§ Your goal: Only the lines from the start of the entries up to and including the line with "#### （2） 最大熵原理" should be written out, exactly as they stand.
-- -- --
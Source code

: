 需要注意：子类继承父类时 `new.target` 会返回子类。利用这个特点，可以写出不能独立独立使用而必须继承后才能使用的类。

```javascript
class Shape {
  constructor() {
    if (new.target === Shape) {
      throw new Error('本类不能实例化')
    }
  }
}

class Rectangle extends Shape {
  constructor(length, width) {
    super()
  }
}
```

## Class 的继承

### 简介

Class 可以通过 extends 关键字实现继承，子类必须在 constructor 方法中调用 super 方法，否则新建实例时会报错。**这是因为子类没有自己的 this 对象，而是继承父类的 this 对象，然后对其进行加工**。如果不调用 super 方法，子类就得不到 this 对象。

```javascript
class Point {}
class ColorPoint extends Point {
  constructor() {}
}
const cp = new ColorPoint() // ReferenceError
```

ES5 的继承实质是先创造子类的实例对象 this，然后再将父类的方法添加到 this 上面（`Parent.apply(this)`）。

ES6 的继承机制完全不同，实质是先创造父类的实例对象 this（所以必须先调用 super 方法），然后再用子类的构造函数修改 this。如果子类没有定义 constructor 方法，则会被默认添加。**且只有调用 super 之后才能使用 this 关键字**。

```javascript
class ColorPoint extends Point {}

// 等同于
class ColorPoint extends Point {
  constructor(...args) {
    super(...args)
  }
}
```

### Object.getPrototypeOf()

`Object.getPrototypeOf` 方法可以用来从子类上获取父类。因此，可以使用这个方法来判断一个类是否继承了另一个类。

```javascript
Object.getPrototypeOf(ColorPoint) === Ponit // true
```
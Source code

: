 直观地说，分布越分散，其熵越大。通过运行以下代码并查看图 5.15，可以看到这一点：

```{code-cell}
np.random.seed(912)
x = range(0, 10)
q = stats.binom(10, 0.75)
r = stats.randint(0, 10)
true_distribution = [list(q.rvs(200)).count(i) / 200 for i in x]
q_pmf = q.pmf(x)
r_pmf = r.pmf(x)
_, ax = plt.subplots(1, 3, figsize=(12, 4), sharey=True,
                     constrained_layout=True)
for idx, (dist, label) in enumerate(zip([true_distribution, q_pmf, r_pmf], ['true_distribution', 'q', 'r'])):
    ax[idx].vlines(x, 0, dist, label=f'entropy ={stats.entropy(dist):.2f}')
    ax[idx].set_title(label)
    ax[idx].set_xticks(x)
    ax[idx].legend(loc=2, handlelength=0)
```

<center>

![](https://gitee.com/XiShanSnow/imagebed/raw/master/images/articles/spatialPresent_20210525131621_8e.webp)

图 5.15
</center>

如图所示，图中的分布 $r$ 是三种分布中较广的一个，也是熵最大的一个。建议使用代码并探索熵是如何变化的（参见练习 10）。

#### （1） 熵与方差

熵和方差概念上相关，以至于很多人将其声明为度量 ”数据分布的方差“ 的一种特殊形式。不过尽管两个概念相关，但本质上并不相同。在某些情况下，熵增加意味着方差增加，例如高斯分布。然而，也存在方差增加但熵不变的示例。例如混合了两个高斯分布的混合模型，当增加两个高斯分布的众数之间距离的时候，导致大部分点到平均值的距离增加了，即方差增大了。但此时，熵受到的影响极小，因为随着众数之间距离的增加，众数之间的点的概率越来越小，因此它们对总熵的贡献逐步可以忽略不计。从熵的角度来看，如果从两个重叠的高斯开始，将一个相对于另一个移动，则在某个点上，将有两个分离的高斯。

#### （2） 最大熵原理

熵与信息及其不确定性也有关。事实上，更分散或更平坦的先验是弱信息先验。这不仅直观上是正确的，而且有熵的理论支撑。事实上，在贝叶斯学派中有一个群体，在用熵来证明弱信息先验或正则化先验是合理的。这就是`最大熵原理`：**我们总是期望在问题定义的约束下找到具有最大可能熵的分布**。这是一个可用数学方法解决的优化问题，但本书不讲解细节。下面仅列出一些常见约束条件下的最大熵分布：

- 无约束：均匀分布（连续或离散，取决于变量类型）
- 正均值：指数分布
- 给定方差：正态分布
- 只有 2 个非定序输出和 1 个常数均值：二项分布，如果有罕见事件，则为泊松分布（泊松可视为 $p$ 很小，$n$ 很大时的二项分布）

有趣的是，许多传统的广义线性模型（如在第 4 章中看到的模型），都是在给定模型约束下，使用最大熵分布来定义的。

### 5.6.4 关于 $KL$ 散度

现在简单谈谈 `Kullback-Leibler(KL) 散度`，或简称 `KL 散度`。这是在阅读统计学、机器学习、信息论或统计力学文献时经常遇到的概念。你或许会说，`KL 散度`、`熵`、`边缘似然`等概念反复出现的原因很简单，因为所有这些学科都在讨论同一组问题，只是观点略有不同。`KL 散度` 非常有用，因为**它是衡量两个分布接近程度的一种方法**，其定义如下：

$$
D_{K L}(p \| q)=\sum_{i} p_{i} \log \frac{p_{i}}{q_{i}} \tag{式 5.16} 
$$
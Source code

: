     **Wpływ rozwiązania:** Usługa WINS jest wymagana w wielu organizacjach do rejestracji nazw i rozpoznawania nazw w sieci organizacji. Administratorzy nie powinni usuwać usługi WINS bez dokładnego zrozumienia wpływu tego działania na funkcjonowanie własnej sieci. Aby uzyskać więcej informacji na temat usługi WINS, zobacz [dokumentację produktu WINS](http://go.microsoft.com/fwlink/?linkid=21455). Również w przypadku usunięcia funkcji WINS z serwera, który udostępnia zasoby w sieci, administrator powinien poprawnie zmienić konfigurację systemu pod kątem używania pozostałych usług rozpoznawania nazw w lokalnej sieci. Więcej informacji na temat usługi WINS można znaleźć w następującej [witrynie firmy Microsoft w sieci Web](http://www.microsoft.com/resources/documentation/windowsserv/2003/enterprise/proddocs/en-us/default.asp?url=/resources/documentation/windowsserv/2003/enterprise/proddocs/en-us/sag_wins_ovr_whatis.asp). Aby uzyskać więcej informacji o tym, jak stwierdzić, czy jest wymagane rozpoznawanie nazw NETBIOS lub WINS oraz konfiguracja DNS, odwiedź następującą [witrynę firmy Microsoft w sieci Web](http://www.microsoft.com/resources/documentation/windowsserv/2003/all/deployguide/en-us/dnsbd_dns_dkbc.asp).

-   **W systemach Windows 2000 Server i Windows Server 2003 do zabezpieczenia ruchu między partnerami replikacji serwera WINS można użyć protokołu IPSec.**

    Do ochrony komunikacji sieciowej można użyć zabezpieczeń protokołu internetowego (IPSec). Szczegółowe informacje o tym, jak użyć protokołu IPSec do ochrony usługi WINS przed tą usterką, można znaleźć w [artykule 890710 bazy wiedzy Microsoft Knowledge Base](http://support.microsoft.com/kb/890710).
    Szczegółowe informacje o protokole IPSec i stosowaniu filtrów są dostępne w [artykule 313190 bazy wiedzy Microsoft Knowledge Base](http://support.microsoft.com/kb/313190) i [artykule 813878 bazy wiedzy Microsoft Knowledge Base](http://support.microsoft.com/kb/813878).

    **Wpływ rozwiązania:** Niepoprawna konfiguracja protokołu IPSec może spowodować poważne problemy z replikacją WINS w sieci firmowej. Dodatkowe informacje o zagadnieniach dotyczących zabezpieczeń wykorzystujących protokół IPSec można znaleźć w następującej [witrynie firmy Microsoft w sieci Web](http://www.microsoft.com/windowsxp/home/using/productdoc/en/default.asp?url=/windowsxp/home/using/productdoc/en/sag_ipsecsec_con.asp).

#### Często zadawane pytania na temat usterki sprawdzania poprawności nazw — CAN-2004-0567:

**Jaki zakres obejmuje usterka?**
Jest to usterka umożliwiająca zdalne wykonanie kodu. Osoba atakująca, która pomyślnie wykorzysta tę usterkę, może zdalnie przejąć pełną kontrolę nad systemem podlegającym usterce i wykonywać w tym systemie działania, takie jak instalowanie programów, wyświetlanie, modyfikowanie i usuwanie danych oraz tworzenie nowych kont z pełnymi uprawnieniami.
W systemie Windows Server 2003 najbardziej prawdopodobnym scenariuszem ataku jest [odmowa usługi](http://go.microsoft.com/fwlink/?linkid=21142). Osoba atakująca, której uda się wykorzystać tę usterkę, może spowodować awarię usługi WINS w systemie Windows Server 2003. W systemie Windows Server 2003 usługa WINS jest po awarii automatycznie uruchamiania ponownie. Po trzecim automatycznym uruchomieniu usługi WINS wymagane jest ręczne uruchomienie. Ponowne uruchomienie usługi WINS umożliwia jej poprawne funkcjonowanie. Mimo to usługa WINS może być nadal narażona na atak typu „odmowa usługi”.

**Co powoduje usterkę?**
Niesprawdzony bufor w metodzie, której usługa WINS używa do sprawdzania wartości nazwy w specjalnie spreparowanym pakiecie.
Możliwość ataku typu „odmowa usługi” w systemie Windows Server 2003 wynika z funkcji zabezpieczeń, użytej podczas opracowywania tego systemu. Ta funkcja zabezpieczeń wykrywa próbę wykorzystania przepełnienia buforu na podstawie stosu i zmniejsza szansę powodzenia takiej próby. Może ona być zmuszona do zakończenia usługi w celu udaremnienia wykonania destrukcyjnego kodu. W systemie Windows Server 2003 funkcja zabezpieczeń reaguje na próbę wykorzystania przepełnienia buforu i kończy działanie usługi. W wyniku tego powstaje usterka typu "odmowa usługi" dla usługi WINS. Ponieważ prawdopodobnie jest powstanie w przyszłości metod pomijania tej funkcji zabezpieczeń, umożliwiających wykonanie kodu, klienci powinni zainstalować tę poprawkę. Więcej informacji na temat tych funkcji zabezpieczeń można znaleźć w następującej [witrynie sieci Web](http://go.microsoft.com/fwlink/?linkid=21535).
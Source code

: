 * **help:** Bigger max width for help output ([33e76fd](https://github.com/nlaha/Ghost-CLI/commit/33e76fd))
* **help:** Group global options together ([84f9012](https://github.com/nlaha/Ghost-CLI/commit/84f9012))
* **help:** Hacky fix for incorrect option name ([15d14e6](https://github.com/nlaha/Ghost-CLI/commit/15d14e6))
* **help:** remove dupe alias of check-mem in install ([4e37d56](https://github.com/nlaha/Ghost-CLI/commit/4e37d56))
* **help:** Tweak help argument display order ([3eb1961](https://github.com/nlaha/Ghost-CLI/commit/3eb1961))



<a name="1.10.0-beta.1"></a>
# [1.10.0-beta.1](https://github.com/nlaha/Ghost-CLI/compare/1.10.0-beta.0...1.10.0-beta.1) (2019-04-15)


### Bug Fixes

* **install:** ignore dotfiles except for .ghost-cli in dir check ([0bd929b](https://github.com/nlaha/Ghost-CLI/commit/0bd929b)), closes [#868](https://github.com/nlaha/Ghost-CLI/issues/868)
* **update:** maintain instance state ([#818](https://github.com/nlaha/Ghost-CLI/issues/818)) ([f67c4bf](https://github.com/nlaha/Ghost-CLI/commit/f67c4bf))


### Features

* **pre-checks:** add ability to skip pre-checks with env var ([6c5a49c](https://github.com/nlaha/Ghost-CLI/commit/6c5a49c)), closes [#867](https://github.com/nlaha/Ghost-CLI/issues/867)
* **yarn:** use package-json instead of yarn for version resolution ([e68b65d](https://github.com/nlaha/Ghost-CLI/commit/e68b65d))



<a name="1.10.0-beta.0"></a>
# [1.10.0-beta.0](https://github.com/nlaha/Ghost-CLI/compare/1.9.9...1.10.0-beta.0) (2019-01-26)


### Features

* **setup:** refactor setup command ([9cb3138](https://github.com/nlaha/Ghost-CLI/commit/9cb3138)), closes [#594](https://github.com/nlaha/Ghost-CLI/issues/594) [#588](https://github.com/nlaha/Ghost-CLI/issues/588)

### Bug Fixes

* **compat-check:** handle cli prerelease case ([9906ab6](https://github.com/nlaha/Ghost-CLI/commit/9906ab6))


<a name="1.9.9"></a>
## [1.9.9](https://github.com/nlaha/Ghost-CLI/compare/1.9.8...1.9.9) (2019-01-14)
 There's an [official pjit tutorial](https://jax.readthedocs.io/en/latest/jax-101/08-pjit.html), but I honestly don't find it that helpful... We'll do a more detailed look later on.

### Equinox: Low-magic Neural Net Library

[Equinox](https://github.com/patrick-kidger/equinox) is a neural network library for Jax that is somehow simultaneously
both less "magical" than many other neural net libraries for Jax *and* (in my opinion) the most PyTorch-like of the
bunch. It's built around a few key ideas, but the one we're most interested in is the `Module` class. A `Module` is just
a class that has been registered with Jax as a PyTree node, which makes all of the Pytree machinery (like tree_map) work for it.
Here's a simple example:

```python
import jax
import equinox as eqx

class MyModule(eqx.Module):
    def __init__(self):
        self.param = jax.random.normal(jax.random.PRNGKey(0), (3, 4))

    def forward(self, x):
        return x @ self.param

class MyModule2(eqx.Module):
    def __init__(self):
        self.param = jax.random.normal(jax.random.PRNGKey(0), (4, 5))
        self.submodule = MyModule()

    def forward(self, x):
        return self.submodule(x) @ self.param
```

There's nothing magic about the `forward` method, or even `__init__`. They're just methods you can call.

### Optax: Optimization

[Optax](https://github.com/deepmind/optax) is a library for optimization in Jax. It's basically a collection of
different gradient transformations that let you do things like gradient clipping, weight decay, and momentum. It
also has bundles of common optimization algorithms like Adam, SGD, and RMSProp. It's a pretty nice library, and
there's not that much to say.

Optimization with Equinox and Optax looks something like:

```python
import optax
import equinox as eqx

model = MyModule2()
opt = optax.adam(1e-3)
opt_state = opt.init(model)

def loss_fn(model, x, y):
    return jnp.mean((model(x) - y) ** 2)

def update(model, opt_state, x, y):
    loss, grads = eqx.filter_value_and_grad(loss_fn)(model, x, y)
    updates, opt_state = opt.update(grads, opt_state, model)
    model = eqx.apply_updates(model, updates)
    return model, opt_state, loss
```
-- -- --
§ Solution to the problem:
Source code

: 需要注意：子类继承父类时 `new.target` 会返回子类。利用这个特点，可以写出不能独立独立使用而必须继承后才能使用的类。

```javascript
class Shape {
  constructor() {
    if (new.target === Shape) {
      throw new Error('本类不能实例化')
    }
  }
}

class Rectangle extends Shape {
  constructor(length, width) {
    super()
  }
}
```

## Class 的继承

### 简介

Class 可以通过 extends 关键字实现继承，子类必须在 constructor 方法中调用 super 方法，否则新建实例时会报错。**这是因为子类没有自己的 this 对象，而是继承父类的 this 对象，然后对其进行加工**。如果不调用 super 方法，子类就得不到 this 对象。

```javascript
class Point {}
class ColorPoint extends Point {
  constructor() {}
}
const cp = new ColorPoint() // ReferenceError
```

ES5 的继承实质是先创造子类的实例对象 this，然后再将父类的方法添加到 this 上面（`Parent.apply(this)`）。

ES6 的继承机制完全不同，实质是先创造父类的实例对象 this（所以必须先调用 super 方法），然后再用子类的构造函数修改 this。如果子类没有定义 constructor 方法，则会被默认添加。**且只有调用 super 之后才能使用 this 关键字**。

```javascript
class ColorPoint extends Point {}

// 等同于
class ColorPoint extends Point {
  constructor(...args) {
    super(...args)
  }
}
```

### Object.getPrototypeOf()

`Object.getPrototypeOf` 方法可以用来从子类上获取父类。因此，可以使用这个方法来判断一个类是否继承了另一个类。

```javascript
Object.getPrototypeOf(ColorPoint) === Ponit // true
```
Source code

: 直观地说，分布越分散，其熵越大。通过运行以下代码并查看图 5.15，可以看到这一点：

```{code-cell}
np.random.seed(912)
x = range(0, 10)
q = stats.binom(10, 0.75)
r = stats.randint(0, 10)
true_distribution = [list(q.rvs(200)).count(i) / 200 for i in x]
q_pmf = q.pmf(x)
r_pmf = r.pmf(x)
_, ax = plt.subplots(1, 3, figsize=(12, 4), sharey=True,
                     constrained_layout=True)
for idx, (dist, label) in enumerate(zip([true_distribution, q_pmf, r_pmf], ['true_distribution', 'q', 'r'])):
    ax[idx].vlines(x, 0, dist, label=f'entropy ={stats.entropy(dist):.2f}')
    ax[idx].set_title(label)
    ax[idx].set_xticks(x)
    ax[idx].legend(loc=2, handlelength=0)
```

<center>

![](https://gitee.com/XiShanSnow/imagebed/raw/master/images/articles/spatialPresent_20210525131621_8e.webp)

图 5.15
</center>

如图所示，图中的分布 $r$ 是三种分布中较广的一个，也是熵最大的一个。建议使用代码并探索熵是如何变化的（参见练习 10）。

#### （1） 熵与方差

熵和方差概念上相关，以至于很多人将其声明为度量 ”数据分布的方差“ 的一种特殊形式。不过尽管两个概念相关，但本质上并不相同。在某些情况下，熵增加意味着方差增加，例如高斯分布。然而，也存在方差增加但熵不变的示例。例如混合了两个高斯分布的混合模型，当增加两个高斯分布的众数之间距离的时候，导致大部分点到平均值的距离增加了，即方差增大了。但此时，熵受到的影响极小，因为随着众数之间距离的增加，众数之间的点的概率越来越小，因此它们对总熵的贡献逐步可以忽略不计。从熵的角度来看，如果从两个重叠的高斯开始，将一个相对于另一个移动，则在某个点上，将有两个分离的高斯。

#### （2） 最大熵原理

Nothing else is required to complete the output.